Hukuk Muhakemeleri Kanunu’nun 181. maddesinde öngörülen kesin süre; Kısmen ıslaha başvuran tarafa, ıslah ettiği usul işlemini yapması için bir haftalık süre verilir. Bu süre içinde ıslah edilen işlem yapılmazsa, ıslah hiç yapılmamış gibi davaya devam edilir. Duruşmada tutanağa geçirilmek suretiyle yapılan ıslah işleminin tamamlanması (harç vs.) için verilmesi gereken bir süredir. Bunun dışında ıslah işleminin yapmak için süre talep edildiği haller, Hukuk Muhakemeleri Kanunu’nun 181. maddesinde öngörülen kanuni kesin süreye tabi değildir.
Yargıtay Hukuk Genel Kurulu 2015/22-549 Esas 2017-128 Karar
Islah ile arttırılan kısım için faiz talep edilmese bile dava dilekçesinde mevcut olan faiz talebi kısmi ıslah içinde geçerlidir.
Sakarya Bölge Adliye Mahkemesi 3.Hukuk Dairesi 2019/ 556 Esas 2019/606 Karar İçtihat
Davalı taraf süresinde vermiş olduğu cevap dilekçesinde zamanaşımı def’inde bulunmamıştır. Ancak yargılama aşamasında cevap dilekçesi davalı tarafça ıslah edilmiş ve zamanaşımı def’inde bulunulmuştur. Yargıtay Hukuk Genel Kurulu’nun 12/06/2013 tarih, 2012/10-1633 E. 2013/825 K. sayılı ilamında da belirtildiği üzere süresinde vermiş olduğu cevap dilekçesi ile zaman aşımı def’inde bulunmayan davalı taraf cevap dilekçesini ıslah ederek zamanaşımı def’inde bulunabilir. Şu durumda davalı tarafın zamanaşımı itirazının ıslah yolu ile ileri sürülemeyeceğine ilişkin istinaf nedeni yerinde olmayıp haksız olduğu iddia edilen şikayet tarihi ile dava tarihi arasında 8 yıllık ceza zamanaşımı süresinin de geçmiş olduğu görülmektedir. Davalı tarafın bu yönlere değinen istinaf istemleri yerinde görülmemiştir.

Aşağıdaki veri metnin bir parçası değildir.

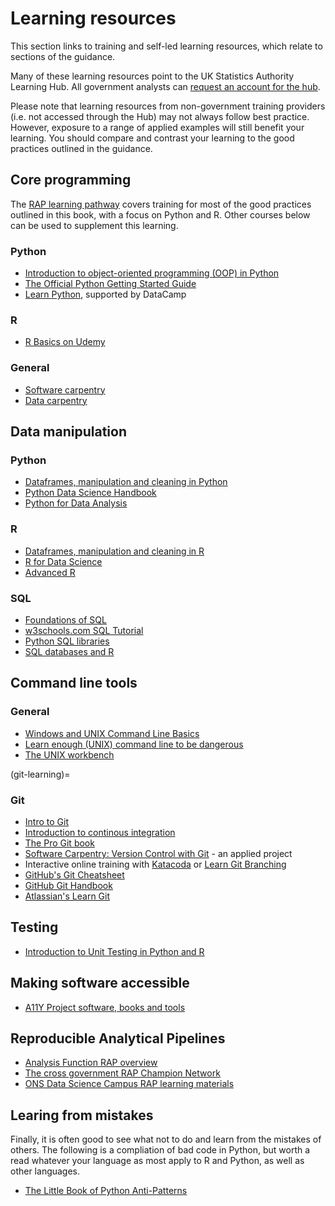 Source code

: # Learning resources

This section links to training and self-led learning resources, which relate to sections of the guidance.

Many of these learning resources point to the UK Statistics Authority Learning Hub. All government analysts can [request an account for the hub](mailto:data.science.campus.faculty@ons.gov.uk).

Please note that learning resources from non-government training providers (i.e. not accessed through the Hub) may not always follow best practice. However, exposure to a range of applied examples will still benefit your learning. You should compare and contrast your learning to the good practices outlined in the guidance.

## Core programming

The [RAP learning pathway](https://learninghub.ons.gov.uk/mod/page/view.php?id=8699) covers training for most of the good practices outlined in this book, with a focus on Python and R. Other courses below can be used to supplement this learning.

### Python 

* [Introduction to object-oriented programming (OOP) in Python](https://learninghub.ons.gov.uk/enrol/index.php?id=567)
* [The Official Python Getting Started Guide](https://www.python.org/about/gettingstarted/)
* [Learn Python](https://www.learnpython.org/), supported by DataCamp

### R

* [R Basics on Udemy](https://www.udemy.com/course/r-basics/)

### General

* [Software carpentry](https://software-carpentry.org/lessons/)
* [Data carpentry](https://datacarpentry.org/lessons/)

## Data manipulation

### Python

* [Dataframes, manipulation and cleaning in Python](https://learninghub.ons.gov.uk/enrol/index.php?id=484)
* [Python Data Science Handbook](https://jakevdp.github.io/PythonDataScienceHandbook/index.html)
* [Python for Data Analysis](https://github.com/wesm/pydata-book)
### R

* [Dataframes, manipulation and cleaning in R](https://learninghub.ons.gov.uk/enrol/index.php?id=486)
* [R for Data Science](https://r4ds.had.co.nz/)
* [Advanced R](https://adv-r.hadley.nz/index.html)

### SQL

* [Foundations of SQL](https://learninghub.ons.gov.uk/enrol/index.php?id=490)
* [w3schools.com SQL Tutorial](https://www.w3schools.com/sql/default.asp)
* [Python SQL libraries](https://realpython.com/python-sql-libraries/)
* [SQL databases and R](http://datacarpentry.org/R-ecology-lesson/05-r-and-databases.html)


## Command line tools

### General

* [Windows and UNIX Command Line Basics](https://learninghub.ons.gov.uk/enrol/index.php?id=494)
* [Learn enough (UNIX) command line to be dangerous](https://www.learnenough.com/command-line-tutorial/basics)
* [The UNIX workbench](https://seankross.com/the-unix-workbench/)

(git-learning)=
### Git

* [Intro to Git](https://learninghub.ons.gov.uk/enrol/index.php?id=493)
* [Introduction to continous integration](https://learninghub.ons.gov.uk/enrol/index.php?id=568)
* [The Pro Git book](https://git-scm.com/book/en/v2)
* [Software Carpentry: Version Control with Git](https://swcarpentry.github.io/git-novice/) - an applied project
* Interactive online training with [Katacoda](https://www.katacoda.com/courses/git) or [Learn Git Branching](https://learngitbranching.js.org/)
* [GitHub's Git Cheatsheet](https://education.github.com/git-cheat-sheet-education.pdf)
* [GitHub Git Handbook](https://guides.github.com/introduction/git-handbook/)
* [Atlassian's Learn Git](https://www.atlassian.com/git)

## Testing

* [Introduction to Unit Testing in Python and R](https://learninghub.ons.gov.uk/enrol/index.php?id=539)

## Making software accessible

* [A11Y Project software, books and tools](https://www.a11yproject.com/resources/)


## Reproducible Analytical Pipelines

* [Analysis Function RAP overview](https://analysisfunction.civilservice.gov.uk/support/reproducible-analytical-pipelines/)
* [The cross government RAP Champion Network](https://analysisfunction.civilservice.gov.uk/support/reproducible-analytical-pipelines/reproducible-analytical-pipeline-rap-champions/)
* [ONS Data Science Campus RAP learning materials](https://github.com/datasciencecampus/gov-uk-rap-materials)

## Learing from mistakes

Finally, it is often good to see what not to do and learn from the mistakes of others. The following is a compliation of bad code in Python, but worth a read whatever your language as most apply to R and Python, as well as other languages.

* [The Little Book of Python Anti-Patterns](https://docs.quantifiedcode.com/python-anti-patterns/index.html)

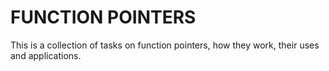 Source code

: # FUNCTION POINTERS
This is a collection of tasks on function pointers, how they work, their uses and applications.
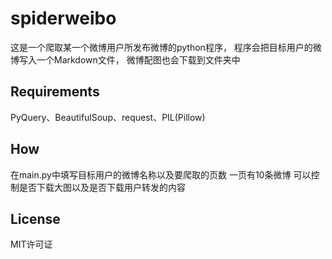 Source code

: # spiderweibo

这是一个爬取某一个微博用户所发布微博的python程序，
程序会把目标用户的微博写入一个Markdown文件，
微博配图也会下载到文件夹中

## Requirements

PyQuery、BeautifulSoup、request、PIL(Pillow)

## How

在main.py中填写目标用户的微博名称以及要爬取的页数
一页有10条微博
可以控制是否下载大图以及是否下载用户转发的内容

## License

MIT许可证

- Islahta yeni bir alacak talebinin mümkün olup olmadığı:
Dava dilekçesinde talep konusu yapılmayan bir işçilik alacağı, dava konusu alacaklarla aynı veya benzer sebeplerden doğması şartıyla, peşin harç yatırılmak kaydıyla kısmi ıslahla talep edilebilir. Davalının bu alacakla ilgili delil sunma, itirazda bulunma ve zamanaşımı defini ileri sürme hakkı vardır. Bu durum usul ekonomisine uygundur. Ancak delillerin toplandığı ve karar aşamasına gelindiği bir aşamada davayı uzatmak ve kötü niyetli düşüncelerle ıslah yoluyla ek talepte bulunulması halinde 6100 sayılı Hukuk Muhakemeleri Kanunu’nu n 182. maddesine göre hâkim ıslahı dikkate almadan karar verebilir.
- Islahla dava türünün değiştirilip değiştirilemeyeceği:
Islah yoluyla dava türünün değiştirilemez. Örneğin belirsiz alacak davası kısmi davaya veya kısmi dava belirsiz alacak davasına dönüştürülemez.

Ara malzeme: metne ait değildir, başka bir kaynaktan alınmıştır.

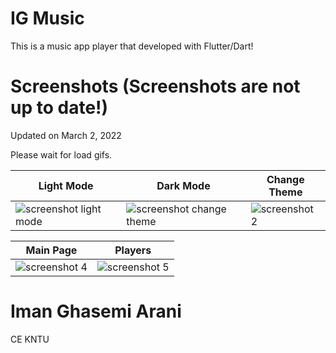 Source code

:# IG Music

This is a music app player that developed with Flutter/Dart!

# Screenshots (Screenshots are not up to date!)
Updated on March 2, 2022<p>
Please wait for load gifs.

| Light Mode | Dark Mode | Change Theme |
| --- | --- | --- |
| ![screenshot light mode](https://github.com/ImanGhasemiArani/IGMusic/blob/main/screenshot-1.gif) | ![screenshot change theme](https://github.com/ImanGhasemiArani/IGMusic/blob/main/screenshot-2.gif)|![screenshot 2](https://github.com/ImanGhasemiArani/IGMusic/blob/main/screenshot-3.gif)|
  
| Main Page | Players |
| --- | --- |
| ![screenshot 4](https://github.com/ImanGhasemiArani/IGMusic/blob/main/screenshot-4.gif) | ![screenshot 5](https://github.com/ImanGhasemiArani/IGMusic/blob/main/screenshot-5.gif)|
<p>


# Iman Ghasemi Arani
CE KNTU
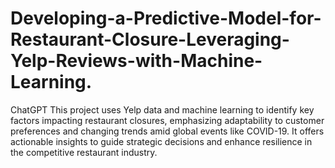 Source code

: # Developing-a-Predictive-Model-for-Restaurant-Closure-Leveraging-Yelp-Reviews-with-Machine-Learning.
 ChatGPT This project uses Yelp data and machine learning to identify key factors impacting restaurant closures, emphasizing adaptability to customer preferences and changing trends amid global events like COVID-19. It offers actionable insights to guide strategic decisions and enhance resilience in the competitive restaurant industry.
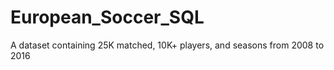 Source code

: # European_Soccer_SQL
A dataset containing 25K matched, 10K+ players, and seasons from 2008 to 2016
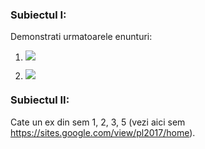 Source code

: ### Subiectul I:

Demonstrati urmatoarele enunturi:

1) ![](https://image.prntscr.com/image/iFwj4KeMQxmnGaAw7EFxiw.png)

2) ![](https://image.prntscr.com/image/9eLHwzxeQkugU3gfKP6dJw.png)

### Subiectul II:

Cate un ex din sem 1, 2, 3, 5 (vezi aici sem https://sites.google.com/view/pl2017/home).
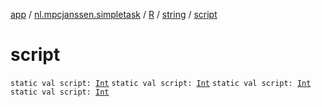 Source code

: [app](../../../index.md) / [nl.mpcjanssen.simpletask](../../index.md) / [R](../index.md) / [string](index.md) / [script](.)

# script

`static val script: `[`Int`](https://kotlinlang.org/api/latest/jvm/stdlib/kotlin/-int/index.html)
`static val script: `[`Int`](https://kotlinlang.org/api/latest/jvm/stdlib/kotlin/-int/index.html)
`static val script: `[`Int`](https://kotlinlang.org/api/latest/jvm/stdlib/kotlin/-int/index.html)
`static val script: `[`Int`](https://kotlinlang.org/api/latest/jvm/stdlib/kotlin/-int/index.html)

Yargıtay 1. Hukuk Dairesi Esas No: 2011/13743 Karar No: 2012/1976 T. 27.2.2012
Dava, çaplı taşınmaza elatmanın önlenmesi ve ecrimisil isteklerine ilişkindir. Davacı, dava dilekçesinde sadece elatmanın önlenmesini istemiş olup ecrimisil bakımından bir istekte bulunmamış, daha sonraki celsede dava dilekçesini tavzih etmek suretiyle ecrimisil isteğinde bulunmuş ve yargılamanın devamında da harçlandırılmış ıslah dilekçesi ile ecrimisil isteğini yinelemiştir. Islah ile her ne kadar müddeabihin artırılması ve davanın tebdil edilmesi olanaklı ise de “dava edilmeyen bir hususun” ıslah yoluyla dava konusu haline getirilmesi mümkün değildir. Diğer bir deyişle netice-i talepte ıslah olmayacağı açıktır. Eldeki davada kamilen (tamamen) ıslah yapıldığını söyleyebilme olanağı da yoktur. Mahkemece; dava dilekçesindeki istek aşılmak suretiyle ecrimisile de karar verilmiş olması isabetsizdir.

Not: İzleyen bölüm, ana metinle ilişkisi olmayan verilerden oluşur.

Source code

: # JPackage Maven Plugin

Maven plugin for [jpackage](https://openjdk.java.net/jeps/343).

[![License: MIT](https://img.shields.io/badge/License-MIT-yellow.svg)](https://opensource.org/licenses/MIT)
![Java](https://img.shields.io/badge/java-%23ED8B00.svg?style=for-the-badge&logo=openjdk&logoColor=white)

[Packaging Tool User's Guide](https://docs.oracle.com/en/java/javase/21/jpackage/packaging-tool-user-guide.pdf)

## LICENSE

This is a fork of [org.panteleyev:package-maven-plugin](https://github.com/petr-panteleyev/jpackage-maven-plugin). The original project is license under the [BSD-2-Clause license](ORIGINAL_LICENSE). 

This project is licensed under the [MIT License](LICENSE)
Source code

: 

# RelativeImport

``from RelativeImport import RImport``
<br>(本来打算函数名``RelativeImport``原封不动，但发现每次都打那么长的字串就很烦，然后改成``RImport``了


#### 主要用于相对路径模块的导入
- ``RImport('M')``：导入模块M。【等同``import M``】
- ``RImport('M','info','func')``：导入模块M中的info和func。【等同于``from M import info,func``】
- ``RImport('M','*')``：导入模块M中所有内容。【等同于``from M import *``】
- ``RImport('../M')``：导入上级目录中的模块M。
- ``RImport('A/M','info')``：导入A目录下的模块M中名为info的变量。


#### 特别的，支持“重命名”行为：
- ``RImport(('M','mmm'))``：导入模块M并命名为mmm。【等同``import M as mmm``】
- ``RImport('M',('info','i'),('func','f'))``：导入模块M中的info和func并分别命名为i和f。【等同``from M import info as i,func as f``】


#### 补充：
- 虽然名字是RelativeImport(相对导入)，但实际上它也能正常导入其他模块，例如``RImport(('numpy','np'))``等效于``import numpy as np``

- Islahta harç ödenmemesi halinde harç yatırılması noktasında süre verilip verilemeyeceği:
Islah bir dava değildir. Açılmış olan bir davaya ilişkin usul işlemlerinin tamamen veya kısmen düzeltilmesine imkân veren bir yoldur dolayısıyla ıslahta başvurma harcının alınması gerekmez. Islahla talep konusu miktarın artırılması halinde nispi harç yatırılmalıdır. Yatırılmayan ya da eksik ödenmiş olan nispi harcın sonradan tamamlattırılması mümkündür.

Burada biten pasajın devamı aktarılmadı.